From Middle English upblowen, equivalent to up- +‎ blow.

Verb

upblow (third-person singular simple present upblows, present participle upblowing, simple past upblew, past participle upblown)

  1. (transitive, archaic) To inflate.
    • 1525, uncredited translator, The noble experyence of the vertuous handy warke of surgeri by Brunschwig, Hieronymus, London, Chapter 48 “Of the wounde in the brest,”[1]
      [] the pacyent hath heuynes and vpblowynge in the syde []

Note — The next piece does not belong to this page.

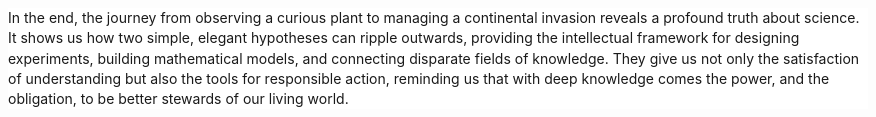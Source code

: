 In the end, the journey from observing a curious plant to managing a continental invasion reveals a profound truth about science. It shows us how two simple, elegant hypotheses can ripple outwards, providing the intellectual framework for designing experiments, building mathematical models, and connecting disparate fields of knowledge. They give us not only the satisfaction of understanding but also the tools for responsible action, reminding us that with deep knowledge comes the power, and the obligation, to be better stewards of our living world.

    • 1590, Edmund Spenser, The Faerie Queene, London: William Ponsonbie, Book 1, Canto 4, p. 51,[2]
      And by his side rode loathsome Gluttony,
      Deformed creature, on a filthie swyne,
      His belly was vpblowne with luxury;
    • 1810, George Crabbe, The Borough, Letter 16, p. 214,[3]
      With Wine inflated, Man is all upblown,
      And feels a Power which he believes his own;
  2. (transitive, archaic) To explode, blow up.

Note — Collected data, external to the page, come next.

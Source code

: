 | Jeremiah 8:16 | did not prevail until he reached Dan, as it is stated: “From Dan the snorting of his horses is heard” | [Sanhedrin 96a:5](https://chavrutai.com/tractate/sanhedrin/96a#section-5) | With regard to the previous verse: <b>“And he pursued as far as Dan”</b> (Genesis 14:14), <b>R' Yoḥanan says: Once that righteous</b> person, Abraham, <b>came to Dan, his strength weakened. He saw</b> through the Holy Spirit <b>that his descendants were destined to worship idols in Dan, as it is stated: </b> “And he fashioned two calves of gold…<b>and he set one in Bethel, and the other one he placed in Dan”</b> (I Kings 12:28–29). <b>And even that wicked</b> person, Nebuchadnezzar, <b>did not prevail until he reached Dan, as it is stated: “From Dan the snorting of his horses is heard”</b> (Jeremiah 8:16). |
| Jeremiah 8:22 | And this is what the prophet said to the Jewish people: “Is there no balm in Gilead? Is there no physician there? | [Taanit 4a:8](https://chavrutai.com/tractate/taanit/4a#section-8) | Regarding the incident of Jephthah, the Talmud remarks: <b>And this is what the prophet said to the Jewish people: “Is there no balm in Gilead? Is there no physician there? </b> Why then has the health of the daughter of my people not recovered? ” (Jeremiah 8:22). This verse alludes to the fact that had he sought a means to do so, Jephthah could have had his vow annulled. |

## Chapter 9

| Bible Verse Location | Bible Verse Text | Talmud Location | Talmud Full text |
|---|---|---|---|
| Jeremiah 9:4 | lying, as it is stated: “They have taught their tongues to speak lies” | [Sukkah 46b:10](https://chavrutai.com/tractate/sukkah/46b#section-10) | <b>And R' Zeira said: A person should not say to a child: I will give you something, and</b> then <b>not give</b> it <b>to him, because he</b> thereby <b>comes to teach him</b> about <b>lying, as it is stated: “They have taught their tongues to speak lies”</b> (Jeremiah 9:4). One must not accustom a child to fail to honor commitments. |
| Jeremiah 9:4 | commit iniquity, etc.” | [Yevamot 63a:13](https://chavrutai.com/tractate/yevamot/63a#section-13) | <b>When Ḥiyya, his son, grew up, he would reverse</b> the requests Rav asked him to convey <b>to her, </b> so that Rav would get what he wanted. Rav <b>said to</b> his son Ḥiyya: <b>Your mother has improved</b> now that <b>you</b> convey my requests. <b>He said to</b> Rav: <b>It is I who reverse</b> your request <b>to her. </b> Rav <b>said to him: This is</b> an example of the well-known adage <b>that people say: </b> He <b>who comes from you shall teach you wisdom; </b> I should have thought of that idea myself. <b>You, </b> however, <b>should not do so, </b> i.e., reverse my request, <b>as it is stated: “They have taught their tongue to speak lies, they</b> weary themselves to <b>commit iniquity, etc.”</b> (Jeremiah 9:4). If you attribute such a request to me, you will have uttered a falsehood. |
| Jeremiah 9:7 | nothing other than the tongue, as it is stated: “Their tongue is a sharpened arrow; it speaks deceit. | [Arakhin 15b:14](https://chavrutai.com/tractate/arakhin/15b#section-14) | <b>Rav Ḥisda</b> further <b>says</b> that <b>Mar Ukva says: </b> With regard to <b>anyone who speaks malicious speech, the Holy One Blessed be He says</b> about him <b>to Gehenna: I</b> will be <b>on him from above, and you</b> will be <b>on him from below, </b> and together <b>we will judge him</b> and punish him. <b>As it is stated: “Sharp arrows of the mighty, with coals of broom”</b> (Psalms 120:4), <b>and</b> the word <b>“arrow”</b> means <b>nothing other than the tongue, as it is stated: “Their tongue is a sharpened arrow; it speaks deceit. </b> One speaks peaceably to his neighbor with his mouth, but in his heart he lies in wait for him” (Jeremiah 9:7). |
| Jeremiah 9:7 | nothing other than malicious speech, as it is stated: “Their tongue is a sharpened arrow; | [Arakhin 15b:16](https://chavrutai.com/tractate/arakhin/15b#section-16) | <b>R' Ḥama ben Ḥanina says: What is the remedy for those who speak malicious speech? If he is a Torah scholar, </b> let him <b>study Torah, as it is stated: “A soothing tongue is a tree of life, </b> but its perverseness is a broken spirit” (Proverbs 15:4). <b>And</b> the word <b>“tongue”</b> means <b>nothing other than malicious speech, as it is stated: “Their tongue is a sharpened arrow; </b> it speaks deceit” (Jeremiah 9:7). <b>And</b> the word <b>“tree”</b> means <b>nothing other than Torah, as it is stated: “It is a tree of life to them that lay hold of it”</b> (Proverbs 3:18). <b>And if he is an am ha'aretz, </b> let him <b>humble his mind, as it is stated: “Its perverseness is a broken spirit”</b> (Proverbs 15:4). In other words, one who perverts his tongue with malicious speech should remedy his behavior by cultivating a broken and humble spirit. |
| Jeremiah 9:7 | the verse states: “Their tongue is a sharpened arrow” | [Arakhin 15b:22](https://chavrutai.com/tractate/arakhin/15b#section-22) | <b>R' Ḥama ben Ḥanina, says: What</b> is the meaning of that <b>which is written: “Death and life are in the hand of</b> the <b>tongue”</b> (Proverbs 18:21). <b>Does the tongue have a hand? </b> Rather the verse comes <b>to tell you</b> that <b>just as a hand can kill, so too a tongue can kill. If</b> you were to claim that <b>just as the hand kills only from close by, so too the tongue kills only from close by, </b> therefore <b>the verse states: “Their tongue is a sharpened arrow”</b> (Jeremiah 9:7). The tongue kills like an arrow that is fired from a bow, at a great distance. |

    • 1666, anonymous, Song 37, in Thomas Davidson, Cantus, songs and Fancies, to three, four, or five parts, Aberdeen,[4]
      Ingyniers in the trench
      earth, earth uprearing,
      Gun-powder in the mynes,
      Pagans upblowing.
    • 1908, Thomas Hardy, The Dynasts, London: Macmillan, 1910, Part 3, Act 3, Scene 5, p. 392,[5]
      The bridge of Lindenau has been upblown!
  3. (transitive, intransitive, archaic) To blow in an upward direction.